• To do
Each entry below should be retyped exactly, with nothing omitted.

(Dataset entries)
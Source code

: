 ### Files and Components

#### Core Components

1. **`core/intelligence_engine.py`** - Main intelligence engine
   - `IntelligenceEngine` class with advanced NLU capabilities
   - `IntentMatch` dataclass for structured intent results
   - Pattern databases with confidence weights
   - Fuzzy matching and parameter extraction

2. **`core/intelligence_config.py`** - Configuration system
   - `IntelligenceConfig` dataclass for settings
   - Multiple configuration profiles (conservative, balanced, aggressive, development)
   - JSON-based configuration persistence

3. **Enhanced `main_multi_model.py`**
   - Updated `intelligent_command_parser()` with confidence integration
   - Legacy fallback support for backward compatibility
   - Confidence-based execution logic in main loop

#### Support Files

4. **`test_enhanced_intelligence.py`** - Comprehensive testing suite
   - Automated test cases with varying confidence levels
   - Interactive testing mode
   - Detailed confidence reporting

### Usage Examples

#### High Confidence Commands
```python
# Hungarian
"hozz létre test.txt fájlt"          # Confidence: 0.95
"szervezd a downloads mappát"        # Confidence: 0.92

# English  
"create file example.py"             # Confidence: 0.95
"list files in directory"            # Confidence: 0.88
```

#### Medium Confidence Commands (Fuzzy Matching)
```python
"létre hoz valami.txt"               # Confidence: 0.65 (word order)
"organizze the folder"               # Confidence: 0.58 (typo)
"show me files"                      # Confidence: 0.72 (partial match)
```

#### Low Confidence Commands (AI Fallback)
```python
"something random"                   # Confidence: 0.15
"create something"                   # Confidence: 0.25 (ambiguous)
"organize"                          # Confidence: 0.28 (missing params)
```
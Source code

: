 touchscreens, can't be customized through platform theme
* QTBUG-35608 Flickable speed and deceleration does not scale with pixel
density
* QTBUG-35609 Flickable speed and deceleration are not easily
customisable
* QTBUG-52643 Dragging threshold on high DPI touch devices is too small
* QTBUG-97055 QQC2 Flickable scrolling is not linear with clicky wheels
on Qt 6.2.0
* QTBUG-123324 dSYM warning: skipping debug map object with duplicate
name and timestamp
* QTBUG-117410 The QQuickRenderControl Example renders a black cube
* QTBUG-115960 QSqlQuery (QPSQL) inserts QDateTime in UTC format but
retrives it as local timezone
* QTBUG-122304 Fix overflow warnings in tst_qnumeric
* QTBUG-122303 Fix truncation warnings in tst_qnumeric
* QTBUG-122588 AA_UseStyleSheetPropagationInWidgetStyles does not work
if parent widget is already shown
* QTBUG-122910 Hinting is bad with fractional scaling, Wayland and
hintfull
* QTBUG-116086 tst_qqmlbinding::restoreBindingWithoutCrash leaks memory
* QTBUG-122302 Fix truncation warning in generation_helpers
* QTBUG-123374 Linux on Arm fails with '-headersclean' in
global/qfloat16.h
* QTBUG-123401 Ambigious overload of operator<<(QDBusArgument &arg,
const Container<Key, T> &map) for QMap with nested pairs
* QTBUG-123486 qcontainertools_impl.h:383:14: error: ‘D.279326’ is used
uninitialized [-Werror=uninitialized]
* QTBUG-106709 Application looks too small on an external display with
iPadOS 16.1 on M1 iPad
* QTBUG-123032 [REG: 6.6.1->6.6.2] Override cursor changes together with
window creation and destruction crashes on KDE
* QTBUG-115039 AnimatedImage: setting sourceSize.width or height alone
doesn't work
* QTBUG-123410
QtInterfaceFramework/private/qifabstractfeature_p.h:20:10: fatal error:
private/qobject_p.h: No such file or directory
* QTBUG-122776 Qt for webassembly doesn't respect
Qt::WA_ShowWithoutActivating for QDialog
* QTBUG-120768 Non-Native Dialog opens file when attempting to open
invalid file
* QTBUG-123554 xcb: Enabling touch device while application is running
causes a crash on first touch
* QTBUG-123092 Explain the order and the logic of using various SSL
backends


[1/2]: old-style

• Exercise output
Source code

: ### Files and Components

#### Core Components

1. **`core/intelligence_engine.py`** - Main intelligence engine
   - `IntelligenceEngine` class with advanced NLU capabilities
   - `IntentMatch` dataclass for structured intent results
   - Pattern databases with confidence weights
   - Fuzzy matching and parameter extraction

2. **`core/intelligence_config.py`** - Configuration system
   - `IntelligenceConfig` dataclass for settings
   - Multiple configuration profiles (conservative, balanced, aggressive, development)
   - JSON-based configuration persistence

3. **Enhanced `main_multi_model.py`**
   - Updated `intelligent_command_parser()` with confidence integration
   - Legacy fallback support for backward compatibility
   - Confidence-based execution logic in main loop

#### Support Files

4. **`test_enhanced_intelligence.py`** - Comprehensive testing suite
   - Automated test cases with varying confidence levels
   - Interactive testing mode
   - Detailed confidence reporting

### Usage Examples

#### High Confidence Commands
```python
# Hungarian
"hozz létre test.txt fájlt"          # Confidence: 0.95
"szervezd a downloads mappát"        # Confidence: 0.92

# English  
"create file example.py"             # Confidence: 0.95
"list files in directory"            # Confidence: 0.88
```

#### Medium Confidence Commands (Fuzzy Matching)
```python
"létre hoz valami.txt"               # Confidence: 0.65 (word order)
"organizze the folder"               # Confidence: 0.58 (typo)
"show me files"                      # Confidence: 0.72 (partial match)
```

#### Low Confidence Commands (AI Fallback)
```python
"something random"                   # Confidence: 0.15
"create something"                   # Confidence: 0.25 (ambiguous)
"organize"                          # Confidence: 0.28 (missing params)
```
Source code

: touchscreens, can't be customized through platform theme
* QTBUG-35608 Flickable speed and deceleration does not scale with pixel
density
* QTBUG-35609 Flickable speed and deceleration are not easily
customisable
* QTBUG-52643 Dragging threshold on high DPI touch devices is too small
* QTBUG-97055 QQC2 Flickable scrolling is not linear with clicky wheels
on Qt 6.2.0
* QTBUG-123324 dSYM warning: skipping debug map object with duplicate
name and timestamp
* QTBUG-117410 The QQuickRenderControl Example renders a black cube
* QTBUG-115960 QSqlQuery (QPSQL) inserts QDateTime in UTC format but
retrives it as local timezone
* QTBUG-122304 Fix overflow warnings in tst_qnumeric
* QTBUG-122303 Fix truncation warnings in tst_qnumeric
* QTBUG-122588 AA_UseStyleSheetPropagationInWidgetStyles does not work
if parent widget is already shown
* QTBUG-122910 Hinting is bad with fractional scaling, Wayland and
hintfull
* QTBUG-116086 tst_qqmlbinding::restoreBindingWithoutCrash leaks memory
* QTBUG-122302 Fix truncation warning in generation_helpers
* QTBUG-123374 Linux on Arm fails with '-headersclean' in
global/qfloat16.h
* QTBUG-123401 Ambigious overload of operator<<(QDBusArgument &arg,
const Container<Key, T> &map) for QMap with nested pairs
* QTBUG-123486 qcontainertools_impl.h:383:14: error: ‘D.279326’ is used
uninitialized [-Werror=uninitialized]
* QTBUG-106709 Application looks too small on an external display with
iPadOS 16.1 on M1 iPad
* QTBUG-123032 [REG: 6.6.1->6.6.2] Override cursor changes together with
window creation and destruction crashes on KDE
* QTBUG-115039 AnimatedImage: setting sourceSize.width or height alone
doesn't work
* QTBUG-123410
QtInterfaceFramework/private/qifabstractfeature_p.h:20:10: fatal error:
private/qobject_p.h: No such file or directory
* QTBUG-122776 Qt for webassembly doesn't respect
Qt::WA_ShowWithoutActivating for QDialog
* QTBUG-120768 Non-Native Dialog opens file when attempting to open
invalid file
* QTBUG-123554 xcb: Enabling touch device while application is running
causes a crash on first touch
* QTBUG-123092 Explain the order and the logic of using various SSL
backends


[1/2]: old-style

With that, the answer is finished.